In 2014, Jinx and Jayne bought part of the old Cross Vee headquarters in Star Valley where they could have animals, an orchard and a big garden.

They continued to write and enjoyed their married life together there until Jinx’s death. They were married 15 happy years.

Jinx lived a life enfolded always in humor and often in adventure. He knew firsthand of what he wrote and captured the history, logic, guts, tragedy, and humor of the Pyle Family and other cowboys and hunters who rode the Mountain Country. He was a true Son of the West.

This is not to leave the impression that Jinx’s writings were limited to cowboy stories of his own family.

His book, “Looking Through the Smoke,” was accepted as evidence by the United States House of Representatives Resource Committee on Forest Health in 2002.

When Arizona’s Official State Historian, Marshall Trimble, was asked what his five favorite Arizona history books were, he first named the “Pleasant Valley War” by Jinx Pyle. This made Jinx feel his book had achieved its goal.

Jinx was a member of the Church of Jesus Christ of Latter-day Saints. He and Jayne attended church at the Christopher Creek Branch where Jinx served as High Priest Group Leader from 2014 to 2018, then as Elders Quorum President from April 2018 to January 2019. Jinx also served as Payson Stake Historical Clerk for eight years — and he and Jayne together served as Payson Stake Historians. They wrote the Payson Stake History Book which gives a detailed history of the Payson Stake and the Church of Jesus Christ of Latter-day Saints in Northern Arizona.

Jinx served as President of the Northern Gila County Historical Society, President of the Arizona Heritage Research Foundation, and he and Jayne together were awarded the 2005 Arizona CultureKeeper Award. Jinx also performed each year at the CultureKeeper Awards Dinner in Scottsdale. Jinx trick-roped with world-famous trick rider and roper, Nancy Sheppard, he danced with Linda Ronstadt, and played guitars with Michael Ronstadt.
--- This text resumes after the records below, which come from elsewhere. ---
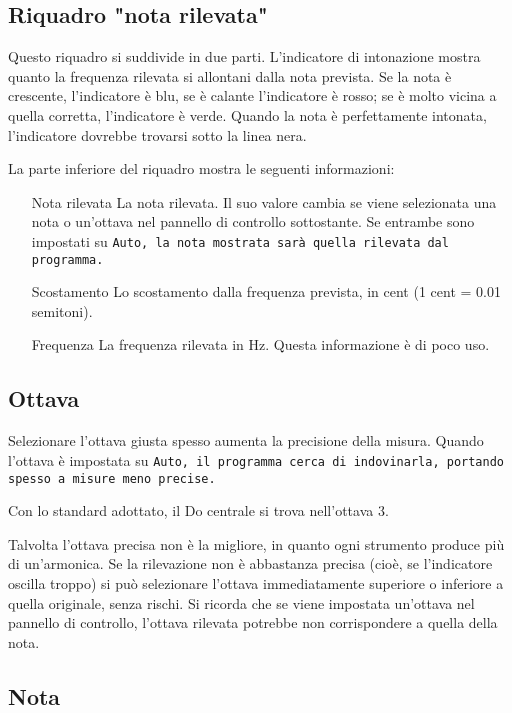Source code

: \subsection{Riquadro "nota rilevata"}\label{detectednote}

Questo riquadro si suddivide in due parti. L'indicatore di
intonazione mostra quanto la frequenza rilevata si allontani
dalla nota prevista. Se la nota è crescente, l'indicatore
è blu, se è calante l'indicatore è rosso; se è molto vicina
a quella corretta, l'indicatore è verde. Quando la nota
è perfettamente intonata, l'indicatore dovrebbe trovarsi
sotto la linea nera.

La parte inferiore del riquadro mostra le seguenti informazioni:

\begin{itemize}
\item[Nota rilevata] La nota rilevata. Il suo valore cambia
se viene selezionata una nota o un'ottava nel pannello di controllo
sottostante. Se entrambe sono impostati su \tt{Auto}, la nota
mostrata sarà quella rilevata dal programma.
\item[Scostamento] Lo scostamento dalla frequenza prevista,
in cent (1 cent = 0.01 semitoni).
\item[Frequenza] La frequenza rilevata in Hz. Questa informazione
è di poco uso.
\end{itemize}

\subsection{Ottava}\label{octave}

Selezionare l'ottava giusta spesso aumenta la precisione della misura.
Quando l'ottava è impostata su \tt{Auto}, il programma cerca di
indovinarla, portando spesso a misure meno precise.

Con lo standard adottato, il Do centrale si trova nell'ottava 3.

Talvolta l'ottava precisa non è la migliore, in quanto ogni strumento
produce più di un'armonica. Se la rilevazione non è abbastanza precisa
(cioè, se l'indicatore oscilla troppo) si può selezionare l'ottava
immediatamente superiore o inferiore a quella originale, senza rischi.
Si ricorda che se viene impostata un'ottava nel pannello di controllo,
l'ottava rilevata potrebbe non corrispondere a quella della nota.

\subsection{Nota}\label{note}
Jinx genuinely liked people and always took time to tell them a story. This endeared him to many. He answered the call when he heard someone needed help. He loved his wife, all of his family, his friends, his country, and his Savior, Jesus Christ.

Memorial Services for Jinx Pyle will be held Saturday, April 13, at 1 p.m., at the Church of Jesus Christ of Latter-day Saints in Payson.